92.5 Triple M Gold

Gold Coast, Queensland, Australia; Australia;
- Broadcast area: Gold Coast RA1 ()
- Frequency: 92.5 MHz FM
- Branding: 92.5 Triple M

Programming
- Language: English
- Format: Mainstream rock, Adult contemporary
- Affiliations: Triple M

Ownership
- Owner: Southern Cross Austereo; (Gold Coast FM Pty Ltd);
- Sister stations: 90.9 Sea FM

History
- First air date: 30 September 1967 (as 4GG) 20 March 1989 (as 4GGG)
- Former call signs: 4GG (1967–1989) 4GGG (1989–1992)
- Former frequencies: 1200 kHz AM (1967–1978) 1197 kHz AM (1978–1989)
- Call sign meaning: 4 - Queensland 92.5 GoLD FM

Technical information
- Power: 25 KW

Links
- Website: 92.5 Triple M Gold Coast

= 92.5 Triple M Gold =

92.5 Triple M Gold (ACMA callsign: 4GLD) is an Australian radio station in Queensland. Owned and operated as part of Southern Cross Austereo's Triple M network, it broadcasts a Mainstream Rock format to Gold Coast, Queensland.

== History ==
The station originally launched as 4GG on the AM band, commencing broadcasts on 30 September 1967, with Frank Warrick reading the first words on air. The station moved to FM in March 1989 as 4GGG. It was rebranded "KROQ" in 1990 by then-owners Hoyts Media, and became Gold FM in 1992.

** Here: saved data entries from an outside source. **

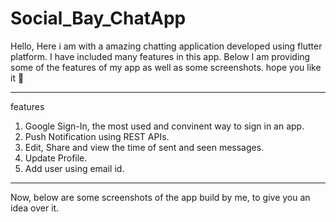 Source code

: # Social_Bay_ChatApp
Hello, Here i am with a amazing chatting application developed using flutter platform. I have included many features in this app. Below I am providing some of the features of my app as well as some screenshots. hope you like it 🙂

---------------------------------------------------------------------------------------------------------------
features
1) Google Sign-In, the most used and convinent way to sign in an app.
2) Push Notification using REST APIs.
3) Edit, Share and view the time of sent and seen messages.
4) Update Profile.
5) Add user using email id.
---------------------------------------------------------------------------------------------------------------

Now, below are some screenshots of the app build by me, to give you an idea over it.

In November 2019, Gold FM was rebranded as Triple M Gold Coast as part of Southern Cross Austereo’s network rollout. In December 2023, it adopted the name 92.5 Triple M Gold.

==Programming==
Local programming includes the weekday breakfast show Triple M Breakfast with Leisel Jones, Liam & Spida, which launched on 13 January 2025. Networked Triple M programming carried by the station includes Triple M Nights with Dave Gleeson and Triple M Homegrown.